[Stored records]
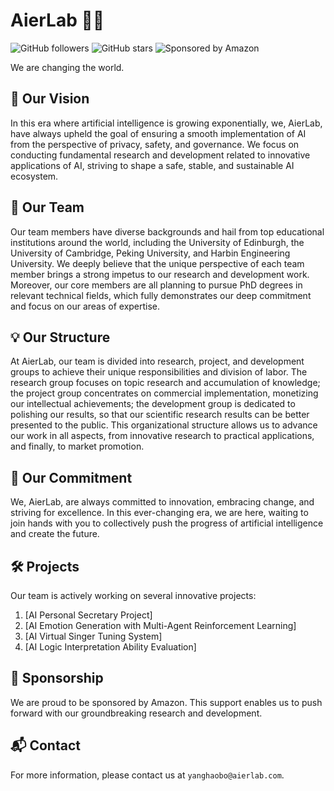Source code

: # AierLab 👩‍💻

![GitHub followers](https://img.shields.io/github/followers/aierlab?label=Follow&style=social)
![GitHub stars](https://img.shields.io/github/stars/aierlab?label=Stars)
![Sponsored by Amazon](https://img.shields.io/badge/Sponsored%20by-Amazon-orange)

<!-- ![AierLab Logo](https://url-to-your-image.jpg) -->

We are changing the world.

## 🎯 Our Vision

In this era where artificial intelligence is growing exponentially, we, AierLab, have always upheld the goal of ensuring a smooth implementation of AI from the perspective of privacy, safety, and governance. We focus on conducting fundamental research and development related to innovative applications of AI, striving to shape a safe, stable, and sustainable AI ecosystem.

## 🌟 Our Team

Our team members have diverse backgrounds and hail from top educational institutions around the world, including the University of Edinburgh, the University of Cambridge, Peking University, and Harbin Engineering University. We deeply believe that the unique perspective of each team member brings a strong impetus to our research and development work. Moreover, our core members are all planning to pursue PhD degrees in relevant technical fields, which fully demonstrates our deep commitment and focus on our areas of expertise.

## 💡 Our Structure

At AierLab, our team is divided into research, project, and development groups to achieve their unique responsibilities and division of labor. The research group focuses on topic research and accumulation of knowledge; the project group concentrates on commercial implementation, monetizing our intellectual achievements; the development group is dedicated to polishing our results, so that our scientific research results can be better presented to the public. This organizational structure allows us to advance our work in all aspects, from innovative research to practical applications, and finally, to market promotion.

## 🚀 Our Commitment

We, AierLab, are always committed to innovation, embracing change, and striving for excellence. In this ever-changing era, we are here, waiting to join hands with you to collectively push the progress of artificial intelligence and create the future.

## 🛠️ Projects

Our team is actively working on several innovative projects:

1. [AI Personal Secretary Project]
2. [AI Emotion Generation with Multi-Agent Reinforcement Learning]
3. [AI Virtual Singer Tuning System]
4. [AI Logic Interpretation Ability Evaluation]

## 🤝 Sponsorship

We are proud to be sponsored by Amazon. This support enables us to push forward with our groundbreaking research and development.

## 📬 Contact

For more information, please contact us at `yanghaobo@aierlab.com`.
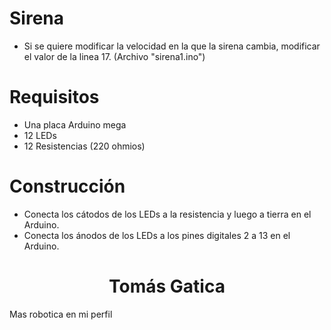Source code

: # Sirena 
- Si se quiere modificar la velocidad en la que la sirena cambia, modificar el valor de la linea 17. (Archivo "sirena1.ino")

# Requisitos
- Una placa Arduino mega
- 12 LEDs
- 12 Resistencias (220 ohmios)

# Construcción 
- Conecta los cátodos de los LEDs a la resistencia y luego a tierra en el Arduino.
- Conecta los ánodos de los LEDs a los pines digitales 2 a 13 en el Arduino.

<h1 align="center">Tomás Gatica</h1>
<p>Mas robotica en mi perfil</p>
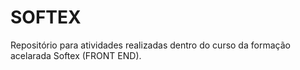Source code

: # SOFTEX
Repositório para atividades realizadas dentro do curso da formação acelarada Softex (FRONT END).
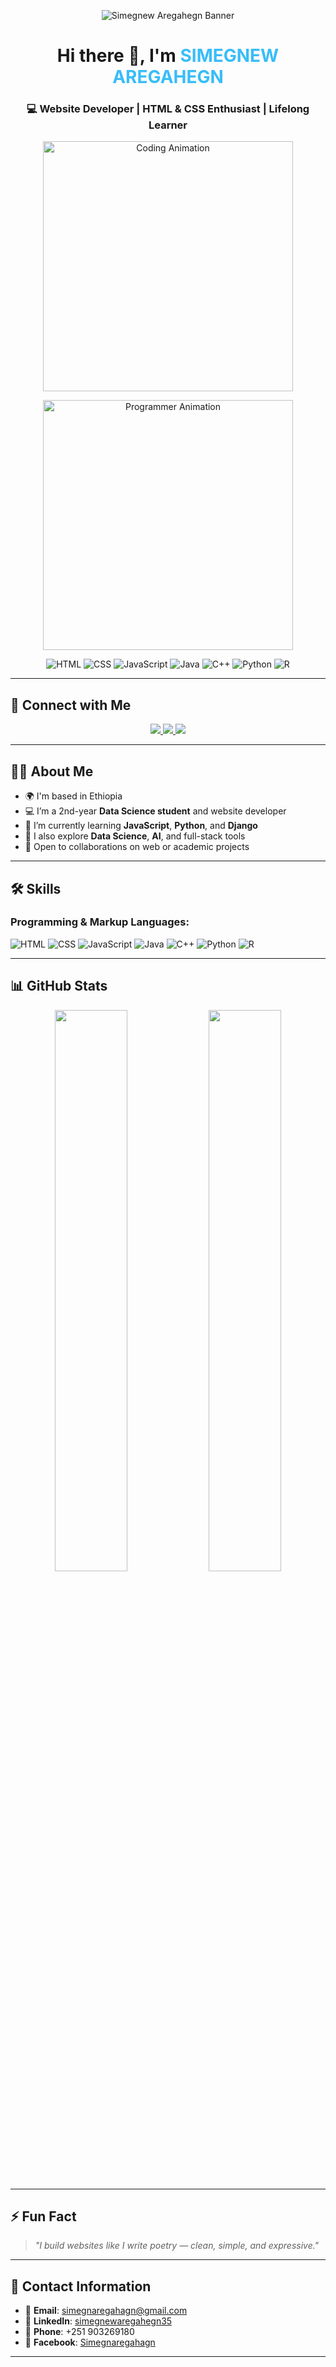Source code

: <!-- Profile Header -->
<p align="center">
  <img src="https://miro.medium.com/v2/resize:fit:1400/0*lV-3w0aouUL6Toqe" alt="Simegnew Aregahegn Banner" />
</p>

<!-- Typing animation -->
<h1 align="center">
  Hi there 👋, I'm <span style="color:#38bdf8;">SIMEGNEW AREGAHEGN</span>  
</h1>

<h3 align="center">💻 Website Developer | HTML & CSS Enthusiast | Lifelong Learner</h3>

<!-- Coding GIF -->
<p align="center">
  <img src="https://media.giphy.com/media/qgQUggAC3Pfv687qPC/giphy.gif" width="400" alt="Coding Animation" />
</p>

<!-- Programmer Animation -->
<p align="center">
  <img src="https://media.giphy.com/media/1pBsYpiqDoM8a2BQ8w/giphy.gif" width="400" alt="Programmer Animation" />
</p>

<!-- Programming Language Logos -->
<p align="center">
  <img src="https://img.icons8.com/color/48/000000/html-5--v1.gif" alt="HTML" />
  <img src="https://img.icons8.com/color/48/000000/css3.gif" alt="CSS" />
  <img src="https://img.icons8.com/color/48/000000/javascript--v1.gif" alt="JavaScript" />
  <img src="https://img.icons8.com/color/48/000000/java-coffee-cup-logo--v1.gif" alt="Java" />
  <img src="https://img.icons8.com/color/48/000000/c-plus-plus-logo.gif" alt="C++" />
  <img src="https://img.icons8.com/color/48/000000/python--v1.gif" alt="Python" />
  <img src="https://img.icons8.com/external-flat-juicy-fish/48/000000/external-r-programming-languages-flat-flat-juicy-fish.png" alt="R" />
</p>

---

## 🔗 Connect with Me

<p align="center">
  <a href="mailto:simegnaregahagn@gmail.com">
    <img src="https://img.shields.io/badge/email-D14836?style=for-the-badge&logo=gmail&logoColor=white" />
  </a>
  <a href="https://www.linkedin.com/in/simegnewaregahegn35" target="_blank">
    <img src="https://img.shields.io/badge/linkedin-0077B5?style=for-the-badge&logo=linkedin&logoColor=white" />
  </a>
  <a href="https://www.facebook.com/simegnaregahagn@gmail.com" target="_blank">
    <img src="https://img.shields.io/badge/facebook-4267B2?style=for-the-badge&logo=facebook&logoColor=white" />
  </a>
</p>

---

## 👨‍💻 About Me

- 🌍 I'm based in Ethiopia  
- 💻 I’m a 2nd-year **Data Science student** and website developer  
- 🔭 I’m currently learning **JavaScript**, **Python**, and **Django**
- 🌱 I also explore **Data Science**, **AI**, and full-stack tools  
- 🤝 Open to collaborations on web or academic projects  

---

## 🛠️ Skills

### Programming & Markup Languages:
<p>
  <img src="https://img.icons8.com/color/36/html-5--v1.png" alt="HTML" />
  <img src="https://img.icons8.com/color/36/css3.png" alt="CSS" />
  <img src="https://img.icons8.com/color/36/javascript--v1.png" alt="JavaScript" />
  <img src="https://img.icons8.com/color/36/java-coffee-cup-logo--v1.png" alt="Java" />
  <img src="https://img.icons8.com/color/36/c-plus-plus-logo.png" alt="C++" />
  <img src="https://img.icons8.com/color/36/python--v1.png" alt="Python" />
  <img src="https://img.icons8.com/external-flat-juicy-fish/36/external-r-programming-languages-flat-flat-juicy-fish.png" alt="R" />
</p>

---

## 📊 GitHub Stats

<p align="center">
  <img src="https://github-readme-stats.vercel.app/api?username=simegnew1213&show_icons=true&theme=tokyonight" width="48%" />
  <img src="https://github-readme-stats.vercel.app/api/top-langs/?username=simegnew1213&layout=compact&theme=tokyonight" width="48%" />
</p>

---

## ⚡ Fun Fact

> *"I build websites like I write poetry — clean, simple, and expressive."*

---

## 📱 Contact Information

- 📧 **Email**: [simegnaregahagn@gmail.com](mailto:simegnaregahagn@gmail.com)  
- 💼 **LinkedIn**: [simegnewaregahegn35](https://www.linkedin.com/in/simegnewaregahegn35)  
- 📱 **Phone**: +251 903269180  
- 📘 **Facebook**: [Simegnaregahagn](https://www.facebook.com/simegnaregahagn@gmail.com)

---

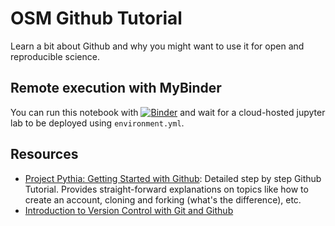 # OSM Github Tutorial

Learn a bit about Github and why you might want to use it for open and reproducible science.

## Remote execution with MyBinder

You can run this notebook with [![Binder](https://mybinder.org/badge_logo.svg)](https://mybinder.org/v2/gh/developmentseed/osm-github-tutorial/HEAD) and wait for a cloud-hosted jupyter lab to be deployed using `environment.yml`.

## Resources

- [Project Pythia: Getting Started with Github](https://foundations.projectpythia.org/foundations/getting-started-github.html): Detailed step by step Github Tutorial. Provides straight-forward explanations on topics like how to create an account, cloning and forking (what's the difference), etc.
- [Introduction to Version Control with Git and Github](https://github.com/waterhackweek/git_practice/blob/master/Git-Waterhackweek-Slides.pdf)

→ REQUIRED WORK
Every line above goes into the copy unchanged; the pictures do not.

→ EXERCISE RESPONSE
Source code

: # AierLab 👩‍💻

![GitHub followers](https://img.shields.io/github/followers/aierlab?label=Follow&style=social)
![GitHub stars](https://img.shields.io/github/stars/aierlab?label=Stars)
![Sponsored by Amazon](https://img.shields.io/badge/Sponsored%20by-Amazon-orange)

<!-- ![AierLab Logo](https://url-to-your-image.jpg) -->

We are changing the world.

## 🎯 Our Vision

In this era where artificial intelligence is growing exponentially, we, AierLab, have always upheld the goal of ensuring a smooth implementation of AI from the perspective of privacy, safety, and governance. We focus on conducting fundamental research and development related to innovative applications of AI, striving to shape a safe, stable, and sustainable AI ecosystem.

## 🌟 Our Team

Our team members have diverse backgrounds and hail from top educational institutions around the world, including the University of Edinburgh, the University of Cambridge, Peking University, and Harbin Engineering University. We deeply believe that the unique perspective of each team member brings a strong impetus to our research and development work. Moreover, our core members are all planning to pursue PhD degrees in relevant technical fields, which fully demonstrates our deep commitment and focus on our areas of expertise.

## 💡 Our Structure

At AierLab, our team is divided into research, project, and development groups to achieve their unique responsibilities and division of labor. The research group focuses on topic research and accumulation of knowledge; the project group concentrates on commercial implementation, monetizing our intellectual achievements; the development group is dedicated to polishing our results, so that our scientific research results can be better presented to the public. This organizational structure allows us to advance our work in all aspects, from innovative research to practical applications, and finally, to market promotion.

## 🚀 Our Commitment

We, AierLab, are always committed to innovation, embracing change, and striving for excellence. In this ever-changing era, we are here, waiting to join hands with you to collectively push the progress of artificial intelligence and create the future.

## 🛠️ Projects

Our team is actively working on several innovative projects:

1. [AI Personal Secretary Project]
2. [AI Emotion Generation with Multi-Agent Reinforcement Learning]
3. [AI Virtual Singer Tuning System]
4. [AI Logic Interpretation Ability Evaluation]

## 🤝 Sponsorship

We are proud to be sponsored by Amazon. This support enables us to push forward with our groundbreaking research and development.

## 📬 Contact

For more information, please contact us at `yanghaobo@aierlab.com`.
Source code

: # Sirena 
- Si se quiere modificar la velocidad en la que la sirena cambia, modificar el valor de la linea 17. (Archivo "sirena1.ino")

# Requisitos
- Una placa Arduino mega
- 12 LEDs
- 12 Resistencias (220 ohmios)

# Construcción 
- Conecta los cátodos de los LEDs a la resistencia y luego a tierra en el Arduino.
- Conecta los ánodos de los LEDs a los pines digitales 2 a 13 en el Arduino.

<h1 align="center">Tomás Gatica</h1>
<p>Mas robotica en mi perfil</p>
Source code

: # SOFTEX
Repositório para atividades realizadas dentro do curso da formação acelarada Softex (FRONT END).
Source code

: <!-- Profile Header -->
<p align="center">
  <img src="https://miro.medium.com/v2/resize:fit:1400/0*lV-3w0aouUL6Toqe" alt="Simegnew Aregahegn Banner" />
</p>

<!-- Typing animation -->
<h1 align="center">
  Hi there 👋, I'm <span style="color:#38bdf8;">SIMEGNEW AREGAHEGN</span>  
</h1>

<h3 align="center">💻 Website Developer | HTML & CSS Enthusiast | Lifelong Learner</h3>

<!-- Coding GIF -->
<p align="center">
  <img src="https://media.giphy.com/media/qgQUggAC3Pfv687qPC/giphy.gif" width="400" alt="Coding Animation" />
</p>

<!-- Programmer Animation -->
<p align="center">
  <img src="https://media.giphy.com/media/1pBsYpiqDoM8a2BQ8w/giphy.gif" width="400" alt="Programmer Animation" />
</p>

<!-- Programming Language Logos -->
<p align="center">
  <img src="https://img.icons8.com/color/48/000000/html-5--v1.gif" alt="HTML" />
  <img src="https://img.icons8.com/color/48/000000/css3.gif" alt="CSS" />
  <img src="https://img.icons8.com/color/48/000000/javascript--v1.gif" alt="JavaScript" />
  <img src="https://img.icons8.com/color/48/000000/java-coffee-cup-logo--v1.gif" alt="Java" />
  <img src="https://img.icons8.com/color/48/000000/c-plus-plus-logo.gif" alt="C++" />
  <img src="https://img.icons8.com/color/48/000000/python--v1.gif" alt="Python" />
  <img src="https://img.icons8.com/external-flat-juicy-fish/48/000000/external-r-programming-languages-flat-flat-juicy-fish.png" alt="R" />
</p>

---

## 🔗 Connect with Me

<p align="center">
  <a href="mailto:simegnaregahagn@gmail.com">
    <img src="https://img.shields.io/badge/email-D14836?style=for-the-badge&logo=gmail&logoColor=white" />
  </a>
  <a href="https://www.linkedin.com/in/simegnewaregahegn35" target="_blank">
    <img src="https://img.shields.io/badge/linkedin-0077B5?style=for-the-badge&logo=linkedin&logoColor=white" />
  </a>
  <a href="https://www.facebook.com/simegnaregahagn@gmail.com" target="_blank">
    <img src="https://img.shields.io/badge/facebook-4267B2?style=for-the-badge&logo=facebook&logoColor=white" />
  </a>
</p>

---

## 👨‍💻 About Me

- 🌍 I'm based in Ethiopia  
- 💻 I’m a 2nd-year **Data Science student** and website developer  
- 🔭 I’m currently learning **JavaScript**, **Python**, and **Django**
- 🌱 I also explore **Data Science**, **AI**, and full-stack tools  
- 🤝 Open to collaborations on web or academic projects  

---

## 🛠️ Skills

### Programming & Markup Languages:
<p>
  <img src="https://img.icons8.com/color/36/html-5--v1.png" alt="HTML" />
  <img src="https://img.icons8.com/color/36/css3.png" alt="CSS" />
  <img src="https://img.icons8.com/color/36/javascript--v1.png" alt="JavaScript" />
  <img src="https://img.icons8.com/color/36/java-coffee-cup-logo--v1.png" alt="Java" />
  <img src="https://img.icons8.com/color/36/c-plus-plus-logo.png" alt="C++" />
  <img src="https://img.icons8.com/color/36/python--v1.png" alt="Python" />
  <img src="https://img.icons8.com/external-flat-juicy-fish/36/external-r-programming-languages-flat-flat-juicy-fish.png" alt="R" />
</p>

---

## 📊 GitHub Stats

<p align="center">
  <img src="https://github-readme-stats.vercel.app/api?username=simegnew1213&show_icons=true&theme=tokyonight" width="48%" />
  <img src="https://github-readme-stats.vercel.app/api/top-langs/?username=simegnew1213&layout=compact&theme=tokyonight" width="48%" />
</p>

---

## ⚡ Fun Fact

> *"I build websites like I write poetry — clean, simple, and expressive."*

---

## 📱 Contact Information

- 📧 **Email**: [simegnaregahagn@gmail.com](mailto:simegnaregahagn@gmail.com)  
- 💼 **LinkedIn**: [simegnewaregahegn35](https://www.linkedin.com/in/simegnewaregahegn35)  
- 📱 **Phone**: +251 903269180  
- 📘 **Facebook**: [Simegnaregahagn](https://www.facebook.com/simegnaregahagn@gmail.com)

---

 # OSM Github Tutorial

Learn a bit about Github and why you might want to use it for open and reproducible science.

## Remote execution with MyBinder

You can run this notebook with [![Binder](https://mybinder.org/badge_logo.svg)](https://mybinder.org/v2/gh/developmentseed/osm-github-tutorial/HEAD) and wait for a cloud-hosted jupyter lab to be deployed using `environment.yml`.

## Resources

- [Project Pythia: Getting Started with Github](https://foundations.projectpythia.org/foundations/getting-started-github.html): Detailed step by step Github Tutorial. Provides straight-forward explanations on topics like how to create an account, cloning and forking (what's the difference), etc.
- [Introduction to Version Control with Git and Github](https://github.com/waterhackweek/git_practice/blob/master/Git-Waterhackweek-Slides.pdf)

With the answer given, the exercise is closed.